Surveys show that if the environment were more inclusive, employees would stay with their current company. Cybersecurity has struggled for years to become more diverse. You can broaden their vision of your organization’s equality through initiatives such as diversifying your leadership, improving pay equality, and following diversity-focused hiring and employment practices. Providing growth opportunities for minorities, women and underrepresented individuals goes beyond words when expressing your desire to foster an inclusive culture.
As a long-term strategy, it is also important to inspire younger generations by showing them the value of a career in cybersecurity. Mentorships, internships, and coaching programs are all effective ways to spark their interest in cybersecurity.
Succession Planning: A Business Necessity
At the senior leadership level, increasing the resilience of your people requires succession planning. The average estimated tenure of a CISO is only 26 months† worldwide, 85% of CISOs surveyed say they are now looking for another position or would consider an opportunity if given one. Unless you take aggressive retention actions, it’s only a matter of time before you recruit again.
You’re wrong if you think you don’t need to activate a succession plan until your CISO makes a leave announcement. The truth is, you must have a long-term program that continuously identifies and develops future leaders within your organization. These are your potential CISO successors. You have to prepare them for improvement and promotion.
Follow your succession plan while also keeping your leading performers. Start early to train the right people and help them with upskilling. Improve the perspective of your employees to progress within your own organization. Develop them personally and professionally. This strategy also aligns with building a more inclusive culture by reducing the likelihood of top employees leaving because of a biased or unwelcome environment.
The tidal waves of all recent global events will last for generations. Digitization continues, increasing cyber risks.
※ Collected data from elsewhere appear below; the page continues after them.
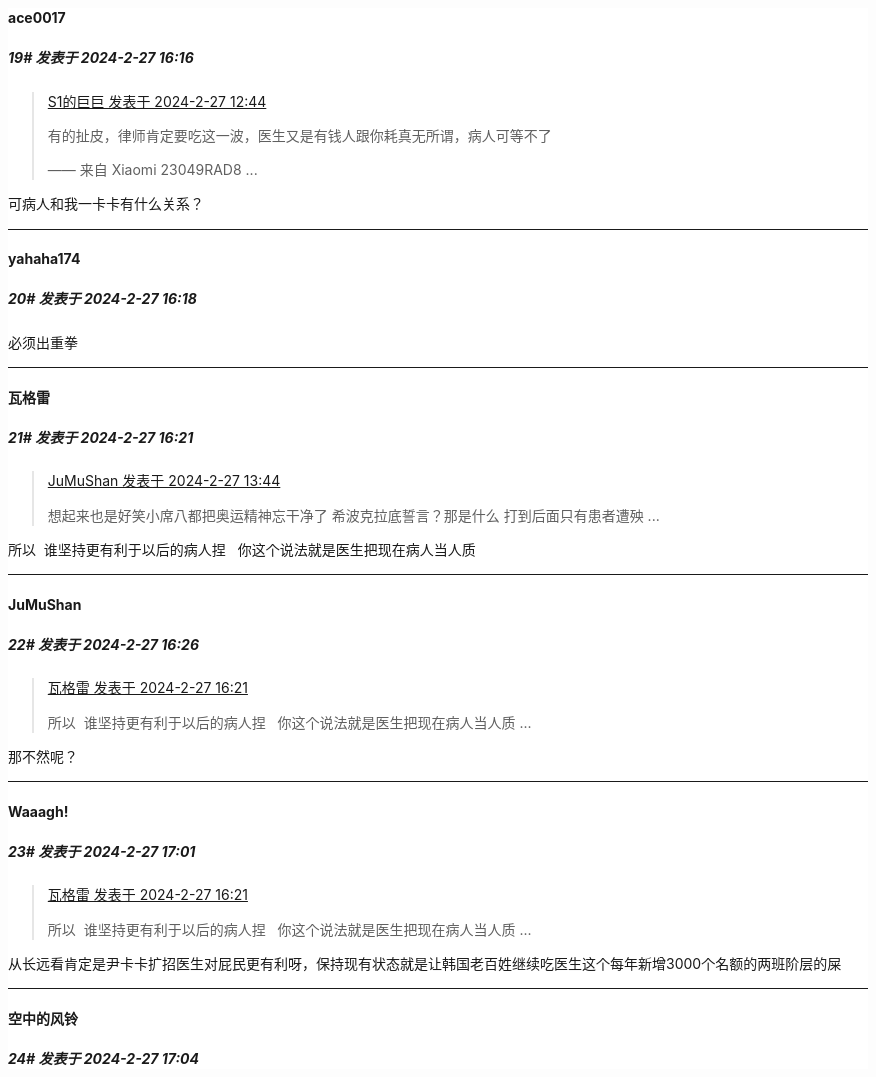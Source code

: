 ####  ace0017  
##### 19#       发表于 2024-2-27 16:16

<blockquote><a href="httphttps://bbs.saraba1st.com/2b/forum.php?mod=redirect&amp;goto=findpost&amp;pid=64080417&amp;ptid=2173319" target="_blank">S1的巨巨 发表于 2024-2-27 12:44</a>

有的扯皮，律师肯定要吃这一波，医生又是有钱人跟你耗真无所谓，病人可等不了

—— 来自 Xiaomi 23049RAD8 ...</blockquote>
可病人和我一卡卡有什么关系？

*****

####  yahaha174  
##### 20#       发表于 2024-2-27 16:18

必须出重拳

*****

####  瓦格雷  
##### 21#       发表于 2024-2-27 16:21

<blockquote><a href="httphttps://bbs.saraba1st.com/2b/forum.php?mod=redirect&amp;goto=findpost&amp;pid=64080969&amp;ptid=2173319" target="_blank">JuMuShan 发表于 2024-2-27 13:44</a>

想起来也是好笑小席八都把奥运精神忘干净了 希波克拉底誓言？那是什么 打到后面只有患者遭殃 ...</blockquote>
所以  谁坚持更有利于以后的病人捏   你这个说法就是医生把现在病人当人质

*****

####  JuMuShan  
##### 22#       发表于 2024-2-27 16:26

<blockquote><a href="httphttps://bbs.saraba1st.com/2b/forum.php?mod=redirect&amp;goto=findpost&amp;pid=64082803&amp;ptid=2173319" target="_blank">瓦格雷 发表于 2024-2-27 16:21</a>

所以  谁坚持更有利于以后的病人捏   你这个说法就是医生把现在病人当人质 ...</blockquote>
那不然呢？ 

*****

####  Waaagh!  
##### 23#       发表于 2024-2-27 17:01

<blockquote><a href="httphttps://bbs.saraba1st.com/2b/forum.php?mod=redirect&amp;goto=findpost&amp;pid=64082803&amp;ptid=2173319" target="_blank">瓦格雷 发表于 2024-2-27 16:21</a>

所以  谁坚持更有利于以后的病人捏   你这个说法就是医生把现在病人当人质 ...</blockquote>
从长远看肯定是尹卡卡扩招医生对屁民更有利呀，保持现有状态就是让韩国老百姓继续吃医生这个每年新增3000个名额的两班阶层的屎

*****

####  空中的风铃  
##### 24#       发表于 2024-2-27 17:04
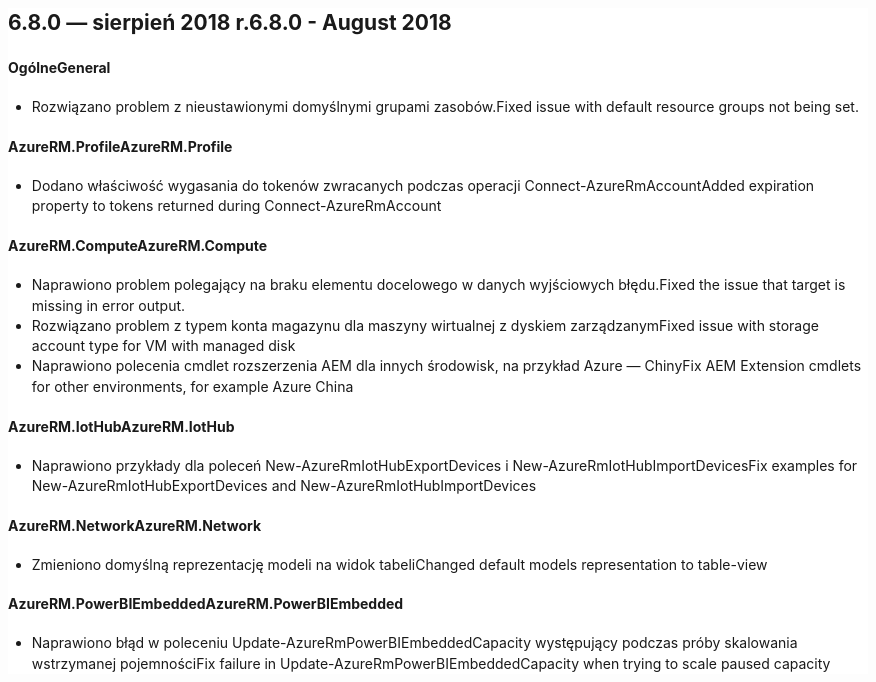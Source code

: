 ## <a name="680---august-2018"></a><span data-ttu-id="9f8a5-434">6.8.0 — sierpień 2018 r.</span><span class="sxs-lookup"><span data-stu-id="9f8a5-434">6.8.0 - August 2018</span></span>
#### <a name="general"></a><span data-ttu-id="9f8a5-435">Ogólne</span><span class="sxs-lookup"><span data-stu-id="9f8a5-435">General</span></span>
* <span data-ttu-id="9f8a5-436">Rozwiązano problem z nieustawionymi domyślnymi grupami zasobów.</span><span class="sxs-lookup"><span data-stu-id="9f8a5-436">Fixed issue with default resource groups not being set.</span></span>

#### <a name="azurermprofile"></a><span data-ttu-id="9f8a5-437">AzureRM.Profile</span><span class="sxs-lookup"><span data-stu-id="9f8a5-437">AzureRM.Profile</span></span>
* <span data-ttu-id="9f8a5-438">Dodano właściwość wygasania do tokenów zwracanych podczas operacji Connect-AzureRmAccount</span><span class="sxs-lookup"><span data-stu-id="9f8a5-438">Added expiration property to tokens returned during Connect-AzureRmAccount</span></span>

#### <a name="azurermcompute"></a><span data-ttu-id="9f8a5-439">AzureRM.Compute</span><span class="sxs-lookup"><span data-stu-id="9f8a5-439">AzureRM.Compute</span></span>
* <span data-ttu-id="9f8a5-440">Naprawiono problem polegający na braku elementu docelowego w danych wyjściowych błędu.</span><span class="sxs-lookup"><span data-stu-id="9f8a5-440">Fixed the issue that target is missing in error output.</span></span>
* <span data-ttu-id="9f8a5-441">Rozwiązano problem z typem konta magazynu dla maszyny wirtualnej z dyskiem zarządzanym</span><span class="sxs-lookup"><span data-stu-id="9f8a5-441">Fixed issue with storage account type for VM with managed disk</span></span>
* <span data-ttu-id="9f8a5-442">Naprawiono polecenia cmdlet rozszerzenia AEM dla innych środowisk, na przykład Azure — Chiny</span><span class="sxs-lookup"><span data-stu-id="9f8a5-442">Fix AEM Extension cmdlets for other environments, for example Azure China</span></span>

#### <a name="azurermiothub"></a><span data-ttu-id="9f8a5-443">AzureRM.IotHub</span><span class="sxs-lookup"><span data-stu-id="9f8a5-443">AzureRM.IotHub</span></span>
* <span data-ttu-id="9f8a5-444">Naprawiono przykłady dla poleceń New-AzureRmIotHubExportDevices i New-AzureRmIotHubImportDevices</span><span class="sxs-lookup"><span data-stu-id="9f8a5-444">Fix examples for New-AzureRmIotHubExportDevices and New-AzureRmIotHubImportDevices</span></span>

#### <a name="azurermnetwork"></a><span data-ttu-id="9f8a5-445">AzureRM.Network</span><span class="sxs-lookup"><span data-stu-id="9f8a5-445">AzureRM.Network</span></span>
* <span data-ttu-id="9f8a5-446">Zmieniono domyślną reprezentację modeli na widok tabeli</span><span class="sxs-lookup"><span data-stu-id="9f8a5-446">Changed default models representation to table-view</span></span>

#### <a name="azurermpowerbiembedded"></a><span data-ttu-id="9f8a5-447">AzureRM.PowerBIEmbedded</span><span class="sxs-lookup"><span data-stu-id="9f8a5-447">AzureRM.PowerBIEmbedded</span></span>
* <span data-ttu-id="9f8a5-448">Naprawiono błąd w poleceniu Update-AzureRmPowerBIEmbeddedCapacity występujący podczas próby skalowania wstrzymanej pojemności</span><span class="sxs-lookup"><span data-stu-id="9f8a5-448">Fix failure in Update-AzureRmPowerBIEmbeddedCapacity when trying to scale paused capacity</span></span>

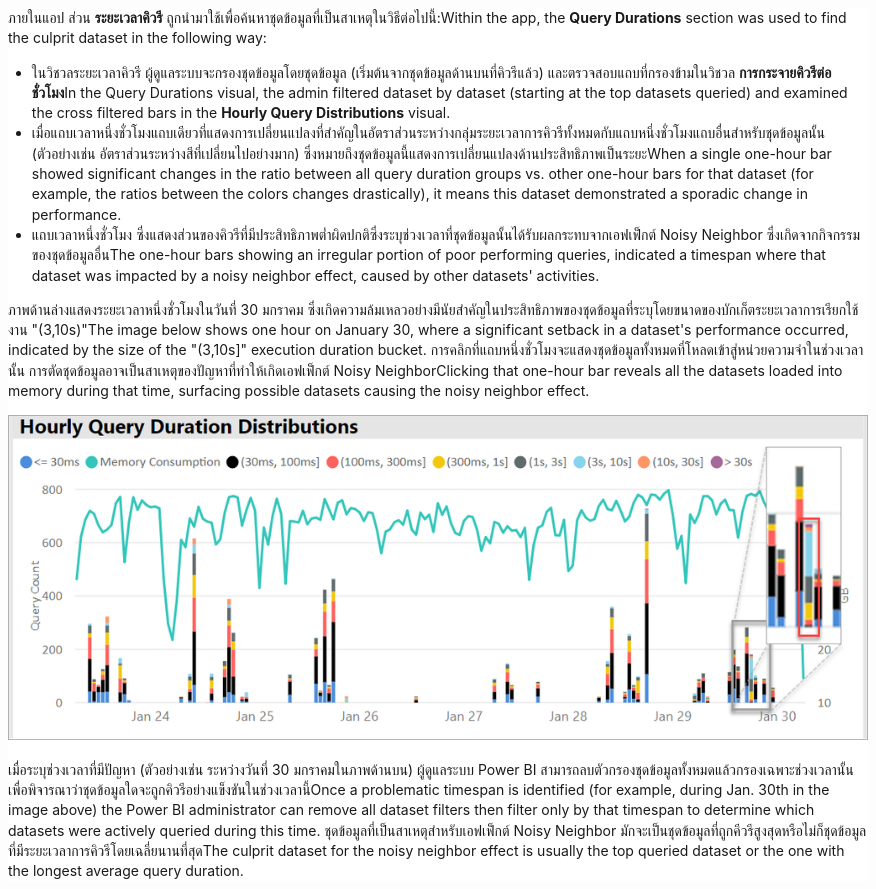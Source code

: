 <span data-ttu-id="a1536-183">ภายในแอป ส่วน **ระยะเวลาคิวรี** ถูกนำมาใช้เพื่อค้นหาชุดข้อมูลที่เป็นสาเหตุในวิธีต่อไปนี้:</span><span class="sxs-lookup"><span data-stu-id="a1536-183">Within the app, the **Query Durations** section was used to find the culprit dataset in the following way:</span></span>

- <span data-ttu-id="a1536-184">ในวิชวลระยะเวลาคิวรี ผู้ดูแลระบบจะกรองชุดข้อมูลโดยชุดข้อมูล (เริ่มต้นจากชุดข้อมูลด้านบนที่คิวรีแล้ว) และตรวจสอบแถบที่กรองข้ามในวิชวล **การกระจายคิวรีต่อชั่วโมง**</span><span class="sxs-lookup"><span data-stu-id="a1536-184">In the Query Durations visual, the admin filtered dataset by dataset (starting at the top datasets queried) and examined the cross filtered bars in the **Hourly Query Distributions** visual.</span></span>
- <span data-ttu-id="a1536-185">เมื่อแถบเวลาหนึ่งชั่วโมงแถบเดียวที่แสดงการเปลี่ยนแปลงที่สำคัญในอัตราส่วนระหว่างกลุ่มระยะเวลาการคิวรีทั้งหมดกับแถบหนึ่งชั่วโมงแถบอื่นสำหรับชุดข้อมูลนั้น (ตัวอย่างเช่น อัตราส่วนระหว่างสีที่เปลี่ยนไปอย่างมาก) ซึ่งหมายถึงชุดข้อมูลนี้แสดงการเปลี่ยนแปลงด้านประสิทธิภาพเป็นระยะ</span><span class="sxs-lookup"><span data-stu-id="a1536-185">When a single one-hour bar showed significant changes in the ratio between all query duration groups vs. other one-hour bars for that dataset (for example, the ratios between the colors changes drastically), it means this dataset demonstrated a sporadic change in performance.</span></span>
- <span data-ttu-id="a1536-186">แถบเวลาหนึ่งชั่วโมง ซึ่งแสดงส่วนของคิวรีที่มีประสิทธิภาพต่ำผิดปกติซึ่งระบุช่วงเวลาที่ชุดข้อมูลนั้นได้รับผลกระทบจากเอฟเฟ็กต์ Noisy Neighbor ซึ่งเกิดจากกิจกรรมของชุดข้อมูลอื่น</span><span class="sxs-lookup"><span data-stu-id="a1536-186">The one-hour bars showing an irregular portion of poor performing queries, indicated a timespan where that dataset was impacted by a noisy neighbor effect, caused by other datasets' activities.</span></span>

<span data-ttu-id="a1536-187">ภาพด้านล่างแสดงระยะเวลาหนึ่งชั่วโมงในวันที่ 30 มกราคม ซึ่งเกิดความล้มเหลวอย่างมีนัยสำคัญในประสิทธิภาพของชุดข้อมูลที่ระบุโดยขนาดของบักเก็ตระยะเวลาการเรียกใช้งาน "(3,10s)"</span><span class="sxs-lookup"><span data-stu-id="a1536-187">The image below shows one hour on January 30, where a significant setback in a dataset's performance occurred, indicated by the size of the "(3,10s]" execution duration bucket.</span></span> <span data-ttu-id="a1536-188">การคลิกที่แถบหนึ่งชั่วโมงจะแสดงชุดข้อมูลทั้งหมดที่โหลดเข้าสู่หน่วยความจำในช่วงเวลานั้น การตัดชุดข้อมูลอาจเป็นสาเหตุของปัญหาที่ทำให้เกิดเอฟเฟ็กต์ Noisy Neighbor</span><span class="sxs-lookup"><span data-stu-id="a1536-188">Clicking that one-hour bar reveals all the datasets loaded into memory during that time, surfacing possible datasets causing the noisy neighbor effect.</span></span>

![แถบที่แสดงประสิทธิภาพการทำงานแย่ที่สุดโดยส่วนใหญ่](media/service-premium-capacity-scenarios/worst-performing-queries.png)

<span data-ttu-id="a1536-190">เมื่อระบุช่วงเวลาที่มีปัญหา (ตัวอย่างเช่น ระหว่างวันที่ 30 มกราคมในภาพด้านบน) ผู้ดูแลระบบ Power BI สามารถลบตัวกรองชุดข้อมูลทั้งหมดแล้วกรองเฉพาะช่วงเวลานั้นเพื่อพิจารณาว่าชุดข้อมูลใดจะถูกคิวรีอย่างแข็งขันในช่วงเวลานี้</span><span class="sxs-lookup"><span data-stu-id="a1536-190">Once a problematic timespan is identified (for example, during Jan. 30th in the image above) the Power BI administrator can remove all dataset filters then filter only by that timespan to determine which datasets were actively queried during this time.</span></span> <span data-ttu-id="a1536-191">ชุดข้อมูลที่เป็นสาเหตุสำหรับเอฟเฟ็กต์ Noisy Neighbor มักจะเป็นชุดข้อมูลที่ถูกคีวรีสูงสุดหรือไม่ก็ชุดข้อมูลที่มีระยะเวลาการคิวรีโดยเฉลี่ยนานที่สุด</span><span class="sxs-lookup"><span data-stu-id="a1536-191">The culprit dataset for the noisy neighbor effect is usually the top queried dataset or the one with the longest average query duration.</span></span>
Prepare for the next crisis by empowering your people now – and use the lessons you’ve learned over the past two years to understand how to create greater resilience.
Lucia Milică is VP, Global Resident Chief Information Security Officer at Proofpoint, a leading cybersecurity and compliance company. She is a senior technology leader with over 20 years of extensive technical and business experience. In her previous role, Lucia was the VP, Chief Information Security Officer & Chief Privacy Officer for Polycom, where she managed all aspects of data privacy and information security. She has also held leadership and technical roles in IT governance and strategy, security risk and compliance, business and product security, data privacy and IT infrastructure at other companies, including HP, Palm, Wells Fargo and Franklin Templeton. Many organizations in the cybersecurity industry and wider business community have asked her to speak at their conferences, symposia and other events. She has also expanded her contributions to her profession by serving as a member of the advisory board and actively participating in the cybersecurity industry and relevant industry groups, including board membership of the National Technology Security Coalition and service with the Department of Health and Human Services (HHS) 405(d) Cybersecurity Task Group, SC Media Advisory Board and Forbes Technology Council.